Marcus Stokes

No. 2 – Memphis Tigers
- Position: Quarterback
- Class: Redshirt Junior

Personal information
- Born: Fairfax, Virginia, U.S.
- Listed height: 6 ft 2 in (1.88 m)
- Listed weight: 209 lb (95 kg)

Career information
- High school: Nease (Ponte Vedra, Florida)
- College: West Florida (2023–2025) Memphis (2026–present)

Awards and highlights
- Gulf South Conference Offensive Player of the Week (2024); Harlon Hill Trophy Finalist (2025);

= Marcus Stokes (American football) =

American football player

Marcus Stokes is an American football quarterback for the Memphis Tigers. He previously played for the West Florida Argonauts.

== Early life ==
Marcus Stokes was born in Fairfax, Virginia. He grew up playing basketball and football, recording a 4.82-second 40-yard dash and 30.5-inch vertical jump. Stokes attended Nease High School, the alma mater of Tim Tebow and played as a dual-threat quarterback.

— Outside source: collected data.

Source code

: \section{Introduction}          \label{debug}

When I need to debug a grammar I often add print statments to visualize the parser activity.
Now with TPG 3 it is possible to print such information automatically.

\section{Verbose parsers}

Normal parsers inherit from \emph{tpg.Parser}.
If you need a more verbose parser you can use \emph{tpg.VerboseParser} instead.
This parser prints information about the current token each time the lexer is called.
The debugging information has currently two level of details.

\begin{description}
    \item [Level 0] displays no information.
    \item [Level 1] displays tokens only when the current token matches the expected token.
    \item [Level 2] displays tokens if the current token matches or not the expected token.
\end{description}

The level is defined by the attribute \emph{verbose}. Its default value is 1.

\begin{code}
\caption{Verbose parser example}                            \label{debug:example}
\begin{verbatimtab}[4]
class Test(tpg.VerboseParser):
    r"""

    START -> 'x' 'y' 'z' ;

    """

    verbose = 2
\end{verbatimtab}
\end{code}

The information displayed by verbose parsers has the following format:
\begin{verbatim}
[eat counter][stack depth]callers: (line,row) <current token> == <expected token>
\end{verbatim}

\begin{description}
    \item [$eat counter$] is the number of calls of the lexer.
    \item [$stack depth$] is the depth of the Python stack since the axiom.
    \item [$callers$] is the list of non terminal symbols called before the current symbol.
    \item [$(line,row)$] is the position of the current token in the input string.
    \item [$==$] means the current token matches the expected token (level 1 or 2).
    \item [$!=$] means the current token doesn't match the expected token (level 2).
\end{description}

At Nease High School, under Head Coach and Charleston Southern University HOF QB Collin Drafts, Stokes emerged as a top quarterback prospect. In his junior year (2021), he threw for 2,672 yards and 22 touchdowns with nine interceptions, while rushing for 496 yards and six touchdowns, leading Nease to a 9-4 record and the regional finals in Florida's second-highest classification. In his senior year (2022), he completed 136 of 248 passes (54.8%) for 1,867 yards, 13 touchdowns, and 11 interceptions, and rushed for 582 yards and 13 touchdowns, though Nease finished 2-8. Over two seasons, Stokes amassed 4,498 yards and 58 total touchdowns.

Rated a four-star recruit by 247Sports and the No. 11 quarterback by ESPN, Stokes was an Elite 11 finalist. He initially committed to Penn State in April 2022, flipped to Florida in July, but had his scholarship withdrawn in November 2022.

== College career ==
===West Florida (2023–2025)===
Stokes signed with the University of West Florida Argonauts, a Division II program, on February 1, 2023. In his redshirt freshman season (2024), he started eight games, completing 112 of 209 passes for 1,540 yards and 14 touchdowns. His performance in a Gulf South Conference game against Delta State earned him GSC Offensive Player of the Week honors in October 2024.

Following a 2025 season at West Florida featuring 3,297 passing yards, 30 passing touchdowns, and 13 interceptions, he complemented by 367 yards and 10 scores on the ground. Stokes earned Gulf South Conference Offensive Player of the Year honors and was a finalist for the Harlon Hill Trophy, Stokes entered the NCAA transfer portal on December 2, 2025.

===Memphis Tigers (2026–present)===
On January 7, 2026, Stokes announced his commitment to the Memphis Tigers, an NCAA Division I FBS program in the American Athletic Conference, under head coach Charles Huff. Stokes has two years of eligibility remaining.

==Career statistics==
===College===

Year: Team; Games; Passing; Rushing
GP: GS; Record; Cmp; Att; Pct; Yds; Y/A; TD; Int; Rtg; Att; Yds; Avg; TD
2023: West Florida; 3; 0; —; 3; 4; 75.0; 53; 13.2; 0; 0; 186.3; 6; 57; 9.5; 0
2024: West Florida; 8; 8; 5–3; 112; 209; 53.6; 1,540; 7.4; 14; 8; 129.9; 65; 163; 2.5; 3
2025: West Florida; 12; 12; 10–2; 223; 368; 60.6; 3,297; 8.9; 30; 13; 155.7; 82; 367; 4.5; 10
2026: Memphis; 4; 4; 3–1; 70; 98; 71.4; 1,053; 10.7; 9; 3; 185.9; 27; 91; 3.4; 0
D-II career: 23; 20; 15–5; 338; 581; 58.2; 4,890; 8.4; 44; 21; 146.6; 153; 587; 3.8; 13
FBS career: 4; 4; 3–1; 70; 98; 71.4; 1,053; 10.7; 9; 3; 185.9; 27; 91; 3.4; 0

== Controversy ==
In November 2022, the University of Florida withdrew Stokes's scholarship offer after a video surfaced on social media showing him using a racial slur while singing a rap song. Stokes issued a public apology, stating, "I deeply apologize for the words in the song that I chose to say. It was hurtful and offensive to many people, and I regret that." After the incident, Stokes received offers from Albany State University and the University of West Florida, with Albany State later rescinding its offer due to community backlash. West Florida's coaching staff reviewed the incident before signing him.